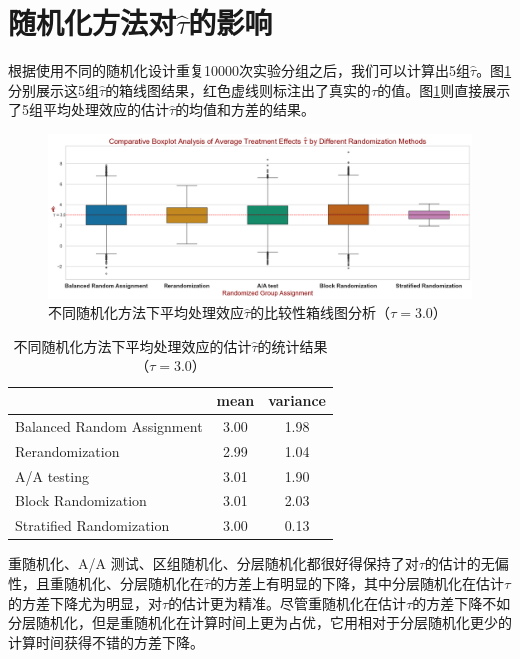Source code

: \section{随机化方法对$\hat{\tau}$的影响}
根据使用不同的随机化设计重复10000次实验分组之后，我们可以计算出5组$\hat{\tau}$。图\ref{fig:Comparative Boxplot Analysis}分别展示这5组$\hat{\tau}$的箱线图结果，红色虚线则标注出了真实的$\tau$的值。图\ref{tab:Comparative stats Analysis of Average Treatment Effects}则直接展示了5组平均处理效应的估计$\hat{\tau}$的均值和方差的结果。
\begin{figure}[!htbp]
    \centering
    \includegraphics[width=1.00\linewidth]{figures/Comparative Boxplot Analysis of Average Treatment Effects.png}
    \caption{不同随机化方法下平均处理效应$\hat{\tau}$的比较性箱线图分析（$\tau=3.0$）}
    \label{fig:Comparative Boxplot Analysis}
\end{figure}

\begin{table}[!htbp]
    \centering
        \begin{tabular}{lcc}
        \toprule
         & mean & variance \\
        \midrule
        Balanced Random Assignment & 3.00 & 1.98 \\
        Rerandomization & 2.99 & 1.04 \\
        A/A testing & 3.01 & 1.90 \\
        Block Randomization & 3.01 & 2.03 \\
        Stratified Randomization & 3.00 & 0.13 \\
        \bottomrule
        \end{tabular}
    \caption{不同随机化方法下平均处理效应的估计$\hat{\tau}$的统计结果（$\tau=3.0$）}
    \label{tab:Comparative stats Analysis of Average Treatment Effects}
\end{table}

重随机化、A/A 测试、区组随机化、分层随机化都很好得保持了对$\tau$的估计的无偏性，且重随机化、分层随机化在$\hat{\tau}$的方差上有明显的下降，其中分层随机化在估计$\tau$的方差下降尤为明显，对$\tau$的估计更为精准。尽管重随机化在估计$\tau$的方差下降不如分层随机化，但是重随机化在计算时间上更为占优，它用相对于分层随机化更少的计算时间获得不错的方差下降。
-*-*-
Which of the lines above include the word "label"? Copy each of them.

» Exercise result:
    \label{fig:Comparative Boxplot Analysis}
    \label{tab:Comparative stats Analysis of Average Treatment Effects}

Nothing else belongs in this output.